In the Flat Field is the debut studio album by the English gothic rock band Bauhaus. It was recorded between December 1979 and July 1980, and released on 7 November 1980 by record label 4AD, the first full-length release on that label. The cover artwork is a reproduction of Duane Michals' 1949 photograph, Homage to Puvis de Chavannes.

The band recorded the album after releasing their first three singles, "Bela Lugosi's Dead", "Dark Entries", and "Terror Couple Kill Colonel", conceiving the record with influences from post-punk bands such as Siouxsie and the Banshees and glam rock figures such as David Bowie.

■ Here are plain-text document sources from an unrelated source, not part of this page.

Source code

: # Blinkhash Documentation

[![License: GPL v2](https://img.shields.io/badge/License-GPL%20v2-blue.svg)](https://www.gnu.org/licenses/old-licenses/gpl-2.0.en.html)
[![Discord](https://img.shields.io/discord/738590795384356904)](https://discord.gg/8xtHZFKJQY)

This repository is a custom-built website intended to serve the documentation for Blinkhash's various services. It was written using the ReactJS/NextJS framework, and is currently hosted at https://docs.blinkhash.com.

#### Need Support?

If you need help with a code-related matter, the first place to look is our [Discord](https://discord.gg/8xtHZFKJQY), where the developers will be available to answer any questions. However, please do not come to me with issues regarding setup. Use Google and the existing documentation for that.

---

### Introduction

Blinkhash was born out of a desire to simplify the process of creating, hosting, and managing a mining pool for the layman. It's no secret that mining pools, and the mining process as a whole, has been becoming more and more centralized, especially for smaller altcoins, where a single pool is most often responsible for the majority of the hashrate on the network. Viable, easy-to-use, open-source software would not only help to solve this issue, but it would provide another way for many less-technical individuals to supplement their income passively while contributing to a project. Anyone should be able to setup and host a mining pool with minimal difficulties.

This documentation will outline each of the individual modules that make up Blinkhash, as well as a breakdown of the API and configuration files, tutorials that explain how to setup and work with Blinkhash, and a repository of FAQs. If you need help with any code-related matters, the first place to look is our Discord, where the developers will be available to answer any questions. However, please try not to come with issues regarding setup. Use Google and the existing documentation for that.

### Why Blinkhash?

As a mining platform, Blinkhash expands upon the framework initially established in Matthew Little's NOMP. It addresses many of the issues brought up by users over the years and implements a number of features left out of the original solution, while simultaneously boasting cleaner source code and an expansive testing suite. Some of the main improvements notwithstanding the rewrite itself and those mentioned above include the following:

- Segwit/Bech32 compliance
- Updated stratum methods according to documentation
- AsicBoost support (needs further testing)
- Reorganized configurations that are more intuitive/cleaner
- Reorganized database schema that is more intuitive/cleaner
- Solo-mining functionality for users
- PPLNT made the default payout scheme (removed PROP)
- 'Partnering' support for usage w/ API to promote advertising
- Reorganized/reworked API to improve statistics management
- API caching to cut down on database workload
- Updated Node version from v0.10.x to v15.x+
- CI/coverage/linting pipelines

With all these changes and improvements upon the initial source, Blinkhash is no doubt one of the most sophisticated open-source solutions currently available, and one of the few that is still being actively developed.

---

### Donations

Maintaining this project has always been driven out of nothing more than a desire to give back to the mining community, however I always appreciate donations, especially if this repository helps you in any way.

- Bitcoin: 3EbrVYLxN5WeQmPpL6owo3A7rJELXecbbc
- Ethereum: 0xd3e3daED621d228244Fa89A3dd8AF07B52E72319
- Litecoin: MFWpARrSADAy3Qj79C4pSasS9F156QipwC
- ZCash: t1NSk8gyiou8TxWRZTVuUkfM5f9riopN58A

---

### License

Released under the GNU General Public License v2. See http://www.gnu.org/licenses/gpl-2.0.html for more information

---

In the Flat Field initially received polarized reviews. Over time, however, its standing has improved, and it is now highly regarded as one of the first and most influential gothic rock albums.

== Background ==
Bauhaus initially saw success with their debut single "Bela Lugosi's Dead", widely regarded as a pioneering gothic rock record. However, the band chose to leave their label, Small Wonder Records, citing a lack of support from the label. Signing with the 4AD label, Bauhaus released two more singles, "Dark Entries" in January 1980 and "Terror Couple Kill Colonel" in June 1980.

== Recording ==
Following a 30-date tour, Bauhaus went to Southern Studios in Wood Green, London, to record their first album. The band had a clear conception of how they wanted the record to sound, and so they opted to produce it themselves. While most of the album was completed in time for the planned release date of September 1980, the group found it difficult to record a version of "Double Dare" as good as the one they had performed on DJ John Peel's BBC Radio 1 programme. The band applied to the BBC for permission to use the Peel session version on the album, but due to obstruction from the Musicians' Union, the process took over a month.

== Music ==
NMEs Andy Gill wrote that the dark atmosphere of the record was reminiscent of contemporaries such as Siouxsie and the Banshees, Adam and the Ants, and Joy Division. In his AllMusic review, critic Ned Raggett described Bauhaus as a "glam-inspired rock band" comparing vocalist Peter Murphy to Iggy Pop and David Bowie and guitarist Daniel Ash's performance to that of Bowie sideman Mick Ronson. Raggett noted that the album concluded with "a dramatic ending" with the song "Nerves".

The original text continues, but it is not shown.